Additional background

  1. Mr Burley’s original application for resource consent for the alterations to his house was made on a non-notified basis.  Following the grant of resource consent Mr Hunter applied to the High Court at Auckland for judicial review of the decision to grant it on a non-notified basis.[5]  However Mr Hunter discontinued that application for judicial review after Mr Burley filed a new application for resource consent in which he requested that Mr Hunter and his tenant be formally notified so as to give them the opportunity to take part in the decision-making process.[6] 

    [5]Hunter v Auckland Council, above n 1, at [4].

    [6]At [5].

  2. The new application was lodged on 5 September 2018 and Mr Hunter made a submission in opposition.  Although an independent planner appointed by the Council to report on the application recommended that it be declined, a panel of independent hearing commissioners appointed by the Council chose not to follow that recommendation and, following a hearing and a site visit, gave consent to the application in a decision dated 15 November 2019.[7]

    [7]At [6].

  3. On 24 January 2020 Mr Hunter filed the application for judicial review challenging the panel’s decision.  It was set down for hearing on 3 July 2020. 

  4. On learning that Mr Hunter had it in contemplation to present at the hearing material relating to events that pre-dated the second resource consent, on 12 June 2020 the Council filed a memorandum seeking directions.  This is the first of the documents lodged with Mr Hunter’s application for review.[8]

    [8]At [11] above.

  5. In his Minute (No 3) of 12 June 2020 Woolford J stated:

    [3]       As for the first cause for review, I note Council’s submission to be advanced at the hearing that once the decision was taken to withdraw the previously issued resource consent and hear it as a notified hearing, all issues to that point were superseded.  That being the case, the Council may choose not to focus on Mr Hunter’s first cause for review.

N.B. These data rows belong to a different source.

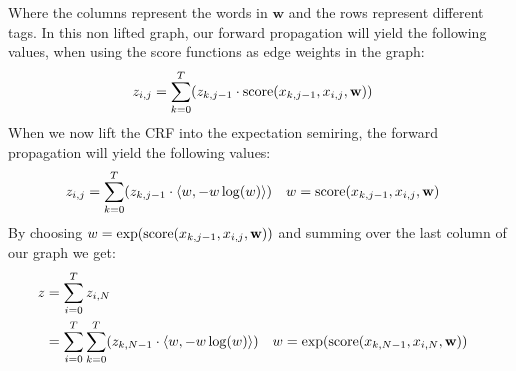 \documentclass[a4paper,12pt]{ETHexercise}
\begin{document}
\begin{question}
\begin{subquestion}
\begin{figure}[H]
    \end{figure}
    Where the columns represent the words in $\mathbf{w}$ and the rows represent different tags.
    In this non lifted graph, our forward propagation will yield the following values, when using the score functions as edge weights in the graph:
    \begin{align}
      z_{i,j} & = \sum_{k=0}^{T} (z_{k,j-1} \cdot \text{score}(x_{k, j-1}, x_{i,j}, \mathbf{w}))
    \end{align}
    When we now lift the CRF into the expectation semiring, the forward propagation will yield the following values:
    \begin{align}
      z_{i,j} & = \sum_{k=0}^{T} (z_{k,j-1} \cdot {\langle w , -w \log(w) \rangle}) &  & w = \text{score}(x_{k,j-1}, x_{i,j}, \mathbf{w})
    \end{align}
    By choosing $w = \exp(\text{score}(x_{k,j-1}, x_{i,j}, \mathbf{w}))$ and summing over the last column of our graph we get:
    \begin{align}
      z & = \sum_{i=0}^{T} z_{i,N}                                                                                         \\
        & = \sum_{i=0}^{T} \sum_{k=0}^{T} (z_{k,N-1} \cdot {\langle w , -w \log(w) \rangle}) &  & w = \exp(\text{score}(x_{k,N-1}, x_{i,N}, \mathbf{w})) \\
    \end{align}
  \end{subquestion}
\end{question}
\end{document}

  6. It appears that at the hearing on 3 July 2020 Mr Hunter expressed concerns about the implications of the new resource consent application, contending that he would not have agreed to discontinue the earlier proceeding if he had known that the development plans would be identical to the former plans.  On this issue the Judge stated:[9]

    [14]     This, however, cannot be a ground for review of the panel’s decision.  Even if true, it has nothing to do with it.  Mr Hunter’s motivation for discontinuing the earlier proceedings does not impact in any way on the lawfulness of the panel’s decision.

    [15]     Mr Hunter seeks to withdraw his notice of discontinuance filed in the earlier proceedings.  However, even if he had continued the earlier proceedings, the best outcome that he could have hoped for would have been an order by the Court quashing the earlier resource consent decision because the process was in some way flawed and directing the Council to reconsider Mr Burley’s application for resource consent.  The Council have now reconsidered Mr Burley’s application, so Mr Hunter is in exactly the same position as if he had been successful in the earlier proceedings.

Discussion

[9]Hunter v Auckland Council, above n 1.

  1. Mr Hunter’s security review is highly critical of the Council and of the High Court Judge.  Describing the issue as being the integrity of the respondent’s case, the application contends that the original consent “was corruptly acquired and that even more corrupt conduct followed” giving rise to the second consent.  Reference is made to a 25-page affidavit of Mr Hunter dated 12 March 2020 which he claims “lists lie after lie in a process which succeeded when [Mr Hunter] withdrew [his] application for judicial review”. 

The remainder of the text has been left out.